Jaguar Land Rover has warned leasing companies that lead times are now over one year for 53 model variants. Land Rover Discovery, Land Rover Discovery Sport, Range Rover Evoque, and Land Rover Defender are among the models affected.

“Although these can remain open for quoting and ordering on your systems if you choose, your supplying retailer will not be in a position to accept orders for these derivatives due to extended lead times,” the carmaker said in a briefing note.

Some features have been removed from certain Mercedes-Benz models "from late June production until further notice" to limit delivery delays. Among the features that will no longer come as standard are wireless phone charging, hands-free access to the boot, multibeam LED headlights, and certain audio systems. AMG derivatives are particularly affected.

At the same time, Toyota announced in September a worldwide reduction in production of 40%. The initially planned production of nearly 900,000 cars for this month was lowered to 540,000 units.

There are several Ford models affected, including the best-selling Fiesta. The production of the supermini has been halted since May and further disruptions have occurred since last month. In addition, Ford's plant in Turkey, where the Transit van is built, was also closed this summer. Some models are now being sold without features, such as a sat-nav. A retrofit program is likely to be offered in the future.

Neil Wilson, Ford fleet management director, said: “I think the issue will be around for a while – probably until Q1 next year. It will ease, but there will be challenges going forward and we have to be good at reacting to those challenges. (...) Lead times are different dependent on model; some LCVs are into next year if you order now.”

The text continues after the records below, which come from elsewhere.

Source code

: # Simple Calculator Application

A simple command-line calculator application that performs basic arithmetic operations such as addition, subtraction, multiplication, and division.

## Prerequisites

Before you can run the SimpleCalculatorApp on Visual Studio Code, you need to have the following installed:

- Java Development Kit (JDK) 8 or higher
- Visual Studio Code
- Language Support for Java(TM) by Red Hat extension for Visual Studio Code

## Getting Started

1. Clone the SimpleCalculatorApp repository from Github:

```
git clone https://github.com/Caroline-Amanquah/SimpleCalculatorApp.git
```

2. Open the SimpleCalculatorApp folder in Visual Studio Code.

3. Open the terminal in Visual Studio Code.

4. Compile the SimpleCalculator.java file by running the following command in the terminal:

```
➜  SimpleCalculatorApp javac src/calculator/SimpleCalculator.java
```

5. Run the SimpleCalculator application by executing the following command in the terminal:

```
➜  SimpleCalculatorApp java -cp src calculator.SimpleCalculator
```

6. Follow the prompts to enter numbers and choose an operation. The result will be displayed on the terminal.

According to Leaseplan, the key to managing the crisis is being open and transparent. It is very important for manufacturers to be open, and for leasing companies to be open regarding what this means to their customers. The problem will be around for some time, and all we can do is work with our customers and our supply chains to keep those fleets running. 

Today's cars and vans rely on microchips

In the past few years, vehicles have become more dependent on chips, with an average car now requiring 1,000 chips. 

However, telecoms and technology companies are ahead of carmakers when it comes to the demand for more sophisticated and expensive chips, which are more profitable for semiconductor makers.

The pandemic last year was believed to negatively impact semiconductor demand, leading manufacturers to cut orders, which resulted in semiconductor suppliers reducing capabilities.

Contrary to expectations, however, this was not the case. The demand for semiconductors grew by around 15% last year, although manufacturing was concentrated at only a handful of factories. A fire at a semiconductor plant in Japan and storms in Texas compounded the problem.